HOW TO COMPLETE THIS TASK:
The answer must consist of each line below that contains the word "desde", copied in full.

[Saved data entries]
* * * * * * * * *

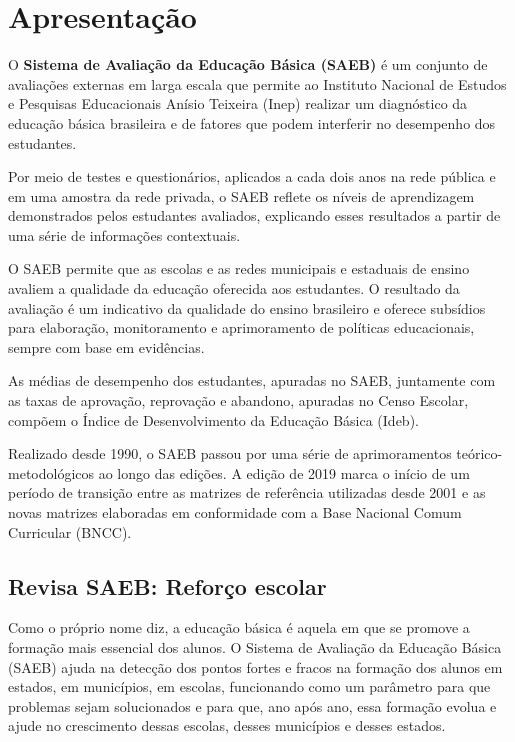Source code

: 
\chapter{Apresentação}

O \textbf{Sistema de Avaliação da Educação Básica (SAEB)} é um conjunto
de avaliações externas em larga escala que permite ao Instituto Nacional
de Estudos e Pesquisas Educacionais Anísio Teixeira (Inep) realizar um
diagnóstico da educação básica brasileira e de fatores que podem
interferir no desempenho dos estudantes.

Por meio de testes e questionários, aplicados a cada dois anos na rede
pública e em uma amostra da rede privada, o SAEB reflete os níveis de
aprendizagem demonstrados pelos estudantes avaliados, explicando esses
resultados a partir de uma série de informações contextuais.

O SAEB permite que as escolas e as redes municipais e estaduais de
ensino avaliem a qualidade da educação oferecida aos estudantes. O
resultado da avaliação é um indicativo da qualidade do ensino brasileiro
e oferece subsídios para elaboração, monitoramento e aprimoramento de
políticas educacionais, sempre com base em evidências.

As médias de desempenho dos estudantes, apuradas no SAEB, juntamente com
as taxas de aprovação, reprovação e abandono, apuradas no Censo Escolar,
compõem o Índice de Desenvolvimento da Educação Básica (Ideb).

Realizado desde 1990, o SAEB passou por uma série de aprimoramentos
teórico-metodológicos ao longo das edições. A edição de 2019 marca o
início de um período de transição entre as matrizes de referência
utilizadas desde 2001 e as novas matrizes elaboradas em conformidade com
a Base Nacional Comum Curricular (BNCC).

\section{Revisa SAEB: Reforço escolar}

Como o próprio nome diz, a educação básica é aquela em que se promove a
formação mais essencial dos alunos. O Sistema de Avaliação da Educação
Básica (SAEB) ajuda na detecção dos pontos fortes e fracos na formação
dos alunos em estados, em municípios, em escolas, funcionando como um
parâmetro para que problemas sejam solucionados e para que, ano após
ano, essa formação evolua e ajude no crescimento dessas escolas, desses
municípios e desses estados.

* * * * * * * * *

EXERCISE ANSWER:
Realizado desde 1990, o SAEB passou por uma série de aprimoramentos
utilizadas desde 2001 e as novas matrizes elaboradas em conformidade com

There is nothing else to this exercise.